++++ Data extract

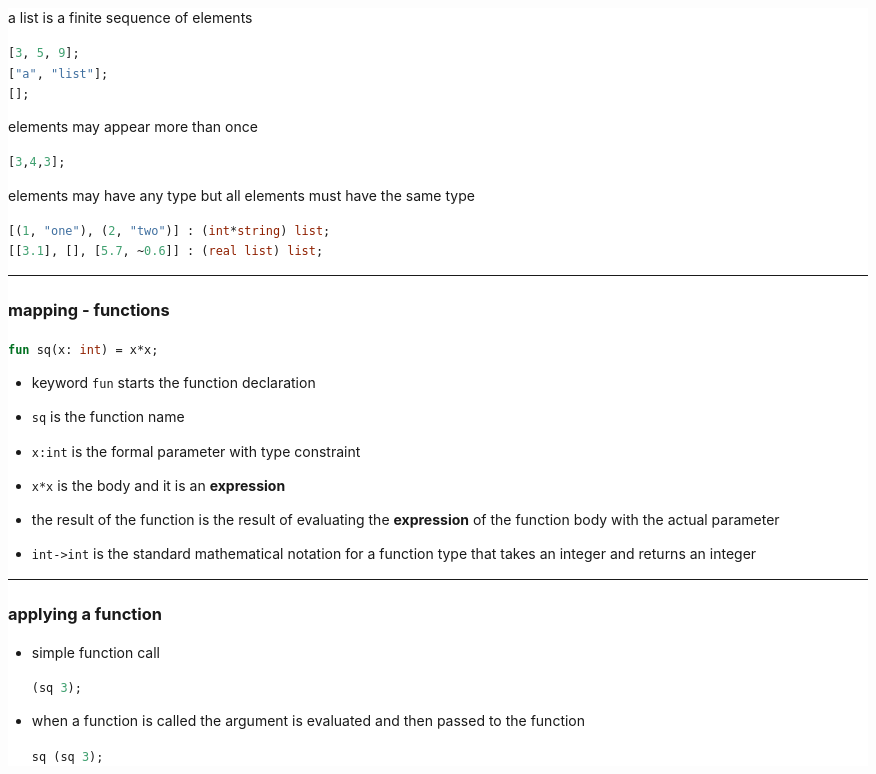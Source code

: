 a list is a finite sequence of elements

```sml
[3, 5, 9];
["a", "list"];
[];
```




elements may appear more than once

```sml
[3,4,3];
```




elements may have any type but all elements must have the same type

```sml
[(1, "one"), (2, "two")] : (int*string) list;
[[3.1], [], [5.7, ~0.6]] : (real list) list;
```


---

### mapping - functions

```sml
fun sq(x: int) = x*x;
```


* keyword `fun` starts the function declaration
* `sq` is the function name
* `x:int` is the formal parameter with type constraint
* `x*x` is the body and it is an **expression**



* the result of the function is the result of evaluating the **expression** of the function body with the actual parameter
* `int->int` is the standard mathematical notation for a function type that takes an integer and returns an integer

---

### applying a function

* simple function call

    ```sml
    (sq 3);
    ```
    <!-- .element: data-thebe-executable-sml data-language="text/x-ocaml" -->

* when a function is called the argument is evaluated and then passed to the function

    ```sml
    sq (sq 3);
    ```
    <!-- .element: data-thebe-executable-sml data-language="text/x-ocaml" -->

++++++++
++++ Data extract

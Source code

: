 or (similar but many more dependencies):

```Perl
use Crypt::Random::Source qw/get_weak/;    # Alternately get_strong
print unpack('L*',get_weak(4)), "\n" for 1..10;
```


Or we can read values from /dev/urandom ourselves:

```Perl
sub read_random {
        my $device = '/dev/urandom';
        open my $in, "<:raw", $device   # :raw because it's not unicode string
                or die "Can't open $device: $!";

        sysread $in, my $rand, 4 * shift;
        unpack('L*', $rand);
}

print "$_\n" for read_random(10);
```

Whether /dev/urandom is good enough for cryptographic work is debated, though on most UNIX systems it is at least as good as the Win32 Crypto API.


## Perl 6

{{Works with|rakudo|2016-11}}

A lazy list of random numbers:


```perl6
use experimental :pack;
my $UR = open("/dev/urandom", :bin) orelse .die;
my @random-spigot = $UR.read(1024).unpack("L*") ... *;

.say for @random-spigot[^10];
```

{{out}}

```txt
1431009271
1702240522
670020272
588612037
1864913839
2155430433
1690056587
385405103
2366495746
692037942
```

++++++++

Pick every line of the data that includes the string "expression".

* `x*x` is the body and it is an **expression**
* the result of the function is the result of evaluating the **expression** of the function body with the actual parameter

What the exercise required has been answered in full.